Ontwikkelingsfasen als feit

 Dat ontwikkelingsfasen bestaan is betrekkelijk eenvoudig aan te tonen. Dat kan met honderden proeven maar hieronder gebeurt dat voor twee proeven: de schrijfproef en de flessenproef.
   Om het bestaan van ontwikkelingsfasen aan te tonen krijgen kinderen in een breed leeftijdsbereik, bijvoorbeeld 3-8 jaar, exact dezelfde opdracht – niemand krijgt hulp of aanwijzingen. Tevoren weten we al dat alleen de oudste kinderen de opdracht zullen uitvoeren op de manier die naar de beste wetenschappelijk inzichten juist is – in de schrijfproef schrijft het kind consequent van links naar rechts, verwisselt het geen letters en spiegelt het niet (zie afbeelding 1d); in de flessenproef vult het de twee flessen niet meer helemaal op en geeft het de vloeistofoppervlakken horizontaal aan (zie afbeelding 3d).
   De verklaring voor de verschillende reacties in de schrijfproef en voor de niet-juiste reacties flessenproef laten we hier rusten omdat ze er voor het aantonen van het bestaan van ontwikkelingsfasen niet werkelijk toe doet.

Aan de juiste reacties, die gemiddeld tussen 6,5 jaar en 8,5 jaar ontstaan, blijken er gemiddeld tussen 3 en 6,5 jaar niet alleen in de schrijf- en de flessenproef maar ook in alle andere proeven altijd drie andere reacties vooraf te gaan, waaraan te zien is dat de uiteindelijk juiste kennis een wordingsproces ondergaat – we spreken van ‘pre-vormen’.
   Het bestaan van pre-vormen is volgens ons alleen te verklaren door aan te nemen dat ontwikkelingsfasen bestaan, in die zin dat alle kinderen vanuit vaste, elkaar opvolgende psychologische structuren (waarmee ze zichzelf, hun sociale omgeving en de wereld leren te begrijpen) reageren – elk maakt een overgang naar de volgende fase op zijn/haar moment en elk gaat in zijn/haar tempo door de fasen.

De schrijfproef
Kinderen tussen 3 en 8,5 jaar krijgen de opdracht hun naam te schrijven. Dat levert vier soorten reacties op:
   De jonge peuter (gemiddeld 3 jaar – 3 jaar en 9 maanden) zet krabbel op krabbel; zie afbeelding 1a.
   De oudere peuter (gemiddeld 3 jaar en 9 maanden – 4,5 jaar) laat figuren terugkeren maar die komen niet met vaste klanken overeen; zie afbeelding 1b.
   De kleuter (gemiddeld 4,5 jaar – 6,5 jaar) spiegelt letters; zie afbeelding 1c.
   Het jonge schoolkind (gemiddeld 6,5 jaar – 8,5 jaar) schrijft zonder letters te spiegelen; zie afbeelding 1d.

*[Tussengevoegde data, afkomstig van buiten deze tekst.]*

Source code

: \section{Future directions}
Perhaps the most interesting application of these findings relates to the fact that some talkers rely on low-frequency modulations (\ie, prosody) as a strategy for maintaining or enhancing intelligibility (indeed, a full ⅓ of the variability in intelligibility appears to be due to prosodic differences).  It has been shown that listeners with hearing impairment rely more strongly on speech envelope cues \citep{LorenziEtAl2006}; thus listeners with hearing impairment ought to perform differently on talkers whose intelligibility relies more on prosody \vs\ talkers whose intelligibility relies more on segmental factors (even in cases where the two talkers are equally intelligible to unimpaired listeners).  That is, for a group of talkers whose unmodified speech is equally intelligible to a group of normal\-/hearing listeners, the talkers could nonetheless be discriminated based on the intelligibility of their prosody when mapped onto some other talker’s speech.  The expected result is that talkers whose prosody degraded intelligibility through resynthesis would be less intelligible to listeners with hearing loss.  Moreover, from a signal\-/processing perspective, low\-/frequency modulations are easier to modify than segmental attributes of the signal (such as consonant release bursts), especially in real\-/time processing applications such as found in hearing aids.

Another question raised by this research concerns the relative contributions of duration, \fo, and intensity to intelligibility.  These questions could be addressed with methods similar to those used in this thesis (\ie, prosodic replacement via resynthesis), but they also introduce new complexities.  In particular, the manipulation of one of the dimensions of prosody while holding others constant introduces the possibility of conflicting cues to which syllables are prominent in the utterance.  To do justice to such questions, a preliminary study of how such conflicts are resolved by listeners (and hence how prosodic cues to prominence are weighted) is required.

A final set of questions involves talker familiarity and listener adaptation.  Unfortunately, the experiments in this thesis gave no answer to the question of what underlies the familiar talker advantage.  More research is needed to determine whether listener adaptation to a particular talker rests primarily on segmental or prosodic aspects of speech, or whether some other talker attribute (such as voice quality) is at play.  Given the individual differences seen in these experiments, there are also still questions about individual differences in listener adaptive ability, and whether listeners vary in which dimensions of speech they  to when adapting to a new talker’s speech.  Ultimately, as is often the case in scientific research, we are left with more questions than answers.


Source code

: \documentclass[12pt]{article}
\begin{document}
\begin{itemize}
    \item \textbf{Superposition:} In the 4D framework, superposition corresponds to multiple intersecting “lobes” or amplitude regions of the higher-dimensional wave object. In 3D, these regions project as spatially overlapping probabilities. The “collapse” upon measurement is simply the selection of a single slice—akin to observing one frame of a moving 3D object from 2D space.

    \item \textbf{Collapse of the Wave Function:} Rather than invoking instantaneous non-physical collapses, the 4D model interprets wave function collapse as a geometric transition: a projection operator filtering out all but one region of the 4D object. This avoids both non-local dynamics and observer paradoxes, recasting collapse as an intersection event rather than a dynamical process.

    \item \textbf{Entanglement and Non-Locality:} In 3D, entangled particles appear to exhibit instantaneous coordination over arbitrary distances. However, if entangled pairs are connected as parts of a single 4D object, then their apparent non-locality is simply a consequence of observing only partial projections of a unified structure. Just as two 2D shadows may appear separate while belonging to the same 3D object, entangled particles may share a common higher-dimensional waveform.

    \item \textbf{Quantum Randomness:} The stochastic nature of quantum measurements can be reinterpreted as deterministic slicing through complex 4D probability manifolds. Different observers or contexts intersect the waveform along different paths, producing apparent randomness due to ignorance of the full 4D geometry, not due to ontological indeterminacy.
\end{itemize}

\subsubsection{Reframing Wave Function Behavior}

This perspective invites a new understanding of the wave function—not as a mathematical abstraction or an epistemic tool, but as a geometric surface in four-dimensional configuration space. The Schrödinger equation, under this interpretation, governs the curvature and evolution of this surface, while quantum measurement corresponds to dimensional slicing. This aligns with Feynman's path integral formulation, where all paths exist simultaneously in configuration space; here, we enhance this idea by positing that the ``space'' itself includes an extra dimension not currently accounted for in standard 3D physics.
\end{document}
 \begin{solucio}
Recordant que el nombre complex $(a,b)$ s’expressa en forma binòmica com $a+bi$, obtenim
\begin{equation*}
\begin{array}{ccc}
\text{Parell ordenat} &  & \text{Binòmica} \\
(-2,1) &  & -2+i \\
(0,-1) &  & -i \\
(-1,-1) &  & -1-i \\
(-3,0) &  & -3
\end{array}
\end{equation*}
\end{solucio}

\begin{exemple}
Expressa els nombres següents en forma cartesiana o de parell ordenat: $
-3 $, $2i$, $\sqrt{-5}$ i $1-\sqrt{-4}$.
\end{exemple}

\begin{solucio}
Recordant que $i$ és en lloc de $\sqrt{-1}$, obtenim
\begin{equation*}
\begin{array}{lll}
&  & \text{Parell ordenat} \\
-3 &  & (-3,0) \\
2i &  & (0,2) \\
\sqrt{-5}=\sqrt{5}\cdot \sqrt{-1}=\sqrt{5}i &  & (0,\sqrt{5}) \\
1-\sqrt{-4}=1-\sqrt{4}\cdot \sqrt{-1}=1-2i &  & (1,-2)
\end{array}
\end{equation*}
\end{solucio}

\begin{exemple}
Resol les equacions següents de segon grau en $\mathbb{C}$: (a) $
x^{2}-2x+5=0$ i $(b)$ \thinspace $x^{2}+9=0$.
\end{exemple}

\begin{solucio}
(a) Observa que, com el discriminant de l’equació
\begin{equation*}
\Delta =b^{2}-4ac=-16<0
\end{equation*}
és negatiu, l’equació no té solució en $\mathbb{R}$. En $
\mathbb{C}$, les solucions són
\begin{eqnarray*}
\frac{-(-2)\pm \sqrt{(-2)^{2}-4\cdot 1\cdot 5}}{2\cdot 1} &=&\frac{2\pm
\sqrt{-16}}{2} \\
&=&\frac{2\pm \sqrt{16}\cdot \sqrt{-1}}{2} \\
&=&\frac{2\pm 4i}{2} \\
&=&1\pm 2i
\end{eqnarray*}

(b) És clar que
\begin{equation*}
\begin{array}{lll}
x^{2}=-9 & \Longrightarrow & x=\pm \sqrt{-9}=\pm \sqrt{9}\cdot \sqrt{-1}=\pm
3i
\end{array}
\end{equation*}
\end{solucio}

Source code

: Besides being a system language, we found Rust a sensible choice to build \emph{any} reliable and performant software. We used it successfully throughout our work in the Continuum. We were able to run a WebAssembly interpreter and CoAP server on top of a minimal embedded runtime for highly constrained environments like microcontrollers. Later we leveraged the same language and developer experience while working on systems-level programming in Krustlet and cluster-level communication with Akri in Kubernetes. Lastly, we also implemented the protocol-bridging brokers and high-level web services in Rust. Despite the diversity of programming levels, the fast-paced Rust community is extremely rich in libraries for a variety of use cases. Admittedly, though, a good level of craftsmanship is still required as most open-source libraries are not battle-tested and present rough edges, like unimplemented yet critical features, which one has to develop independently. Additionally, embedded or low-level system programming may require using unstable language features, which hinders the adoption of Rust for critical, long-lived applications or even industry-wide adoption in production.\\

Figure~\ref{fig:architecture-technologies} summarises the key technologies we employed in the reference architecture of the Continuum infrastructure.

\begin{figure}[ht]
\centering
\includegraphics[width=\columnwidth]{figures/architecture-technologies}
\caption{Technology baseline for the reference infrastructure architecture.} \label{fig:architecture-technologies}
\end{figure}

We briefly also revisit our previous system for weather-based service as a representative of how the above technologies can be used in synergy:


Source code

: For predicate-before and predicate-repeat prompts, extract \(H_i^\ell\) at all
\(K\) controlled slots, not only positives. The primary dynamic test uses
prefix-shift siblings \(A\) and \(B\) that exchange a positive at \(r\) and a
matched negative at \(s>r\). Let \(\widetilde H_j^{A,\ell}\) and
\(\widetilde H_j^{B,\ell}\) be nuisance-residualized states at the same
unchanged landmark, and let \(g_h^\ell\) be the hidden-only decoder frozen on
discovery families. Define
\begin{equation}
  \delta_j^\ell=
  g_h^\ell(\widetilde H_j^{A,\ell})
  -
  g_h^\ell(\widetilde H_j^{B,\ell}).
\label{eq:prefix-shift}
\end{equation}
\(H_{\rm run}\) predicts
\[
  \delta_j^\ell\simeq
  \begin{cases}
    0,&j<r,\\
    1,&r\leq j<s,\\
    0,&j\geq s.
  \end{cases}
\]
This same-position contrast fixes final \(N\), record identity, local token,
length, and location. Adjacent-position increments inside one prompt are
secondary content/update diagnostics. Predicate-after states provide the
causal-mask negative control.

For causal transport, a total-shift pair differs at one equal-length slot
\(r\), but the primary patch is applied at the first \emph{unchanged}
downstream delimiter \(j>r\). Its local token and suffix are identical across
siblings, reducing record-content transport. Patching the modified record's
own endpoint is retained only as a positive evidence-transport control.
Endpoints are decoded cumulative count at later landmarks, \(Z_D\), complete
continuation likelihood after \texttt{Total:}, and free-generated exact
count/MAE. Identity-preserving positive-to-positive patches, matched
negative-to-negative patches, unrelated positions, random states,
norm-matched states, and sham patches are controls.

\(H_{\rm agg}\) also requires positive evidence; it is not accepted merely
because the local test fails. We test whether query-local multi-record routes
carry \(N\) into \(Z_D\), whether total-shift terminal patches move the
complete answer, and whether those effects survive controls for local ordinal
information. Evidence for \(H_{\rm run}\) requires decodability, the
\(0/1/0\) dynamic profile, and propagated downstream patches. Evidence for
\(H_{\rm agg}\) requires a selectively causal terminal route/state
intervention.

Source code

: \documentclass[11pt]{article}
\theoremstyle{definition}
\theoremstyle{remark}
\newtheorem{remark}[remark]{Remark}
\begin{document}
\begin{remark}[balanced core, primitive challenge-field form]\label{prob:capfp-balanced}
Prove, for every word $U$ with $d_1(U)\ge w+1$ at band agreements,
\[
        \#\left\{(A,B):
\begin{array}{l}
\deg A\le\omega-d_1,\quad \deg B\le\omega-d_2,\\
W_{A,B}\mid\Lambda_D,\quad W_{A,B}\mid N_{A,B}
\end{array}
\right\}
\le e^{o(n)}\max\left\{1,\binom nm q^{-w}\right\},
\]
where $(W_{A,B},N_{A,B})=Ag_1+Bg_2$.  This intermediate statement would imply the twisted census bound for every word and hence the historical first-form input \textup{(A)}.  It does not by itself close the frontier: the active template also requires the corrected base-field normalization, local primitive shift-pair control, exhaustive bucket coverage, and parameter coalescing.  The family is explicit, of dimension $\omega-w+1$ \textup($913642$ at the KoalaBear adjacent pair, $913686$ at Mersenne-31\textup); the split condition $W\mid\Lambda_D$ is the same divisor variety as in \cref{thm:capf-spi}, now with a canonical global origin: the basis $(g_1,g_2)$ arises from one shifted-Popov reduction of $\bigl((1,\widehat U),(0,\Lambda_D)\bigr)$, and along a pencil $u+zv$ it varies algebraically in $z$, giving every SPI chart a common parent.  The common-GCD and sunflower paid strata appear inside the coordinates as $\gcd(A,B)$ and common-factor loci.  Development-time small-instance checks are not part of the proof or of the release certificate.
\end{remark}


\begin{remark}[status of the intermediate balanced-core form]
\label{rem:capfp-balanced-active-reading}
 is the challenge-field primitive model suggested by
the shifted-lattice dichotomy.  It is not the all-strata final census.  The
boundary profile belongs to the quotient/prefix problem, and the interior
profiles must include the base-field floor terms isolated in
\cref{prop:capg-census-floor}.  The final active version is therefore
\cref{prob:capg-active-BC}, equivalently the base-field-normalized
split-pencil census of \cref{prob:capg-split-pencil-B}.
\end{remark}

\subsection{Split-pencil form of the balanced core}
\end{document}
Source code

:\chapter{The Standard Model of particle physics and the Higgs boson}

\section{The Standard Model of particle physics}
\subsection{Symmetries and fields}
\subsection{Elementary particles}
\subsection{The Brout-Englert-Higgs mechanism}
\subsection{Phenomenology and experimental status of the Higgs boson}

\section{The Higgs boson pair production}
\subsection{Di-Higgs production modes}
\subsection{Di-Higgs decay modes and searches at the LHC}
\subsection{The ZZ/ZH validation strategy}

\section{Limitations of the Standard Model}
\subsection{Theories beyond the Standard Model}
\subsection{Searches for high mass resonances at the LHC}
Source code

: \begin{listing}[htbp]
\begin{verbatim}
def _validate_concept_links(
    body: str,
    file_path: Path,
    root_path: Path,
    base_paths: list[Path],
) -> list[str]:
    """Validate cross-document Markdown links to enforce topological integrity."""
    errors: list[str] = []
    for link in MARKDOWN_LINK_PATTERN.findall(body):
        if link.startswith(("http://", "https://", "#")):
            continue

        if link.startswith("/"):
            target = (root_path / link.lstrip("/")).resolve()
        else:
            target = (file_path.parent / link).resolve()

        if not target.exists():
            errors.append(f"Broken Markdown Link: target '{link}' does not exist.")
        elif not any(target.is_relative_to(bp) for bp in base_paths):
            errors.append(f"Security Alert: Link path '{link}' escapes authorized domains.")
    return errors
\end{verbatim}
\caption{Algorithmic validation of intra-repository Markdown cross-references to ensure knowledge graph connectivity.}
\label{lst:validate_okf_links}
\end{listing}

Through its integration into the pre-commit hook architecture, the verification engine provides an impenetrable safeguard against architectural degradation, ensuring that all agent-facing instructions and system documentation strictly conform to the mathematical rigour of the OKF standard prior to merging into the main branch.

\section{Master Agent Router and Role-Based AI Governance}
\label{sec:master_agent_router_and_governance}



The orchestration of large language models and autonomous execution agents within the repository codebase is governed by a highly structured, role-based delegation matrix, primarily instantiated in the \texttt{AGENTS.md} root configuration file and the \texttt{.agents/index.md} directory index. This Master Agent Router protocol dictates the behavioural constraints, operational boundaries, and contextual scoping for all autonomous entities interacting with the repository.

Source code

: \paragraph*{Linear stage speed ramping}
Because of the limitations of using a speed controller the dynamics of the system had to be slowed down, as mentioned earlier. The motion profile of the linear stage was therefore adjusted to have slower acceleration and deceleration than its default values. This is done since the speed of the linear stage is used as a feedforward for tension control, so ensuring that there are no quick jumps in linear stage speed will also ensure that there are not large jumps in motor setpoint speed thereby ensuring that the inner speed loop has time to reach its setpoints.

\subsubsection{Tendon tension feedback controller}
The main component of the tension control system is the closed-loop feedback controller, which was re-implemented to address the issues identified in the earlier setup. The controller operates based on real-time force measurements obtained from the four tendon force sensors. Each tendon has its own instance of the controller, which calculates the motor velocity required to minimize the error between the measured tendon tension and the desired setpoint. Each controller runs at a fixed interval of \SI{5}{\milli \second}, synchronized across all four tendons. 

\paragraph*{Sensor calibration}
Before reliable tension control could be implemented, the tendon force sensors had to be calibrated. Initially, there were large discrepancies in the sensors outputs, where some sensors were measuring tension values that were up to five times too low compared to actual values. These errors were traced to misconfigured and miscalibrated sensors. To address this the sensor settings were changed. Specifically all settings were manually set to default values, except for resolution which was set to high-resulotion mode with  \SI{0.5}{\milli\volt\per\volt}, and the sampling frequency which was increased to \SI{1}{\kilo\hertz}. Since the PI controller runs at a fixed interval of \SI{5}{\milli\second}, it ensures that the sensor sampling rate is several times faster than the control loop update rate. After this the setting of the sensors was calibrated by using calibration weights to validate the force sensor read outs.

Afbeelding 1a. Lotta van 3 jaar en 3 maanden schrijft haar naam.

 
Afbeelding 1b. Anke van 4 jaar en 1 maand schrijft haar naam en die van haar zus Mireille.


Afbeelding 1c. Bo van 5 jaar en 4 maanden schrijft haar naam en die van haar vriendinnetje Indy.


Afbeelding 1d. Anke Laker van 7 jaar en 1 maand schrijft haar voor- en achternaam.

De flessenproef
Vóór kinderen tussen 3 en 8,5 jaar staan twee doorzichtige flessen die voor de helft met een vloeistof zijn gevuld. De ene fles staat loodrecht en de andere onder een hoek van 45°. Vóór het kind ligt een vel papier met waarop twee vergelijkbare flessen staan afgebeeld, maar dan helemaal leeg, en een potlood, pen of stift. Zie afbeelding 2.


Afbeelding 2. De opstelling van de flessenproef.

Al deze kinderen krijgen de opdracht om in de flessen op het vel na te tekenen wat ze in de flessen vóór zich zien. Dat levert eveneens vier soorten reacties op:
   De jonge peuter (gemiddeld 3 jaar – 3 jaar en 9 maanden) vult beide flessen helemaal op; zie afbeelding 3a.
   De oudere peuter (gemiddeld 3 jaar en 9 maanden – 4,5 jaar) vult beide flessen eveneens helemaal op maar veel netter dan de jonge peuter; zie afbeelding 3b.
   De kleuter (gemiddeld 4,5 jaar – 6,5 jaar) brengt de vloeistofoppervlakken tot uiting maar tekent het oppervlak in de schuine fles niet horizontaal maar loodrecht op de zijwanden van de fles; zie afbeelding 3c.
   Het jonge schoolkind (gemiddeld 6,5 jaar – 8,5 jaar) tekent de oppervlakken horizontaal; zie afbeelding 3d.


Afbeelding 3a. De jonge peuter vult beide flessen helemaal op.


Afbeelding 3b. De oudere peuter vult beide flessen eveneens helemaal op maar minder slordig dan de jonge peuter.


Afbeelding 3c. De kleuter tekent de vloeistofoppervlakken loodrecht op de zijwanden.


Afbeelding 3d. Het jonge schoolkind tekent de vloeistofoppervlakken horizontaal.